TABLE CLOCK Steven Hoogendijk Rotterdam Ca. 1730

Bracket clocks

M&R20

TABLE CLOCK
Signed: Steven Hoogendijk Rotterdam
Circa 1730
Netherlands

Movement
The spring-driven double fusee brass movement consists of going and striking trains. The going train has verge escapement with short pendulum. The striking indicates the hour- and halfhours fully on a bell and has trip repeat so that the last hour struck can be repeated at all times by pulling a cord. The backplate is profusely engraved depicting scroll and leaf motifs around a cartouche with the signature of the maker: Steven Hoogendijk Rotterdam.

Dial
The arched dial has a silvered chapter ring with Roman hour, fleur-de-lys half-hour, Arabic five-minute and minute divisions. There is a date aperture above the VI. The time is indicated by a fine pair of pierced blued steel hands. In the arch is a silvered strike /silent ring with a blued-steel hand with which the striking can be turned on or off. The centre is matted. The maker has signed the chapter ring below the VI: Steven Hoogendijk Rotterdam.

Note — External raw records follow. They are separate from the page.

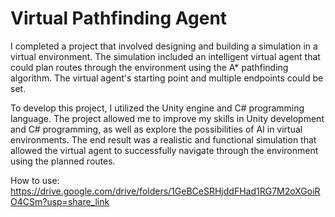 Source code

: # Virtual Pathfinding Agent
I completed a project that involved designing and building a simulation in a virtual environment. The simulation included an intelligent virtual agent that could plan routes through the environment using the A* pathfinding algorithm. The virtual agent's starting point and multiple endpoints could be set.

To develop this project, I utilized the Unity engine and C# programming language. The project allowed me to improve my skills in Unity development and C# programming, as well as explore the possibilities of AI in virtual environments. The end result was a realistic and functional simulation that allowed the virtual agent to successfully navigate through the environment using the planned routes.

How to use:
https://drive.google.com/drive/folders/1GeBCeSRHjddFHad1RG7M2oXGoiRO4CSm?usp=share_link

The corners of the dial are embellished by pierced spandrels.

Case
The ebonised pearwood veneered oak case has a so-called inverted bell top. The sides have pierced sound apertures, as has the front door in the upper corners. The case is surmounted by a carrying handle and four shaped brass finials on the corners. The whole rests on four ebonised pearwood feet.

Duration 1 week

Height 48 cm.
Width 27 cm.
Depth 16.5 cm.

*Price on request

Literature
– E. Morpurgo, Nederlandse klokken- en uurwerkmakers vanaf 1300, Amsterdam, 1970, p. 60
– Brian Loomes, Watchmakers & Clockmakers of the World, London, 2006, p. 388

The maker
Steven Hoogendijk was born in Rotterdam on 1 April 1698, the son of Adriaan Hoogendijk and Elisabeth Tracy, whose father was Steven Tracy, an English clock and instrument maker who was active in the Netherlands. Steven Hoogendijk was apprenticed to Pieter Uyterweer the Elder and lived in the Kleine Draaisteeg. He was a member of the Remonstrant Church. In 1769 he founded the Bataafsch Genootschap der proefondervindelijke Wijsbegeerte (‘the Batavian Society for Experimental Philosophy’). He died in 1788. Various clocks and timepieces by his hand are known.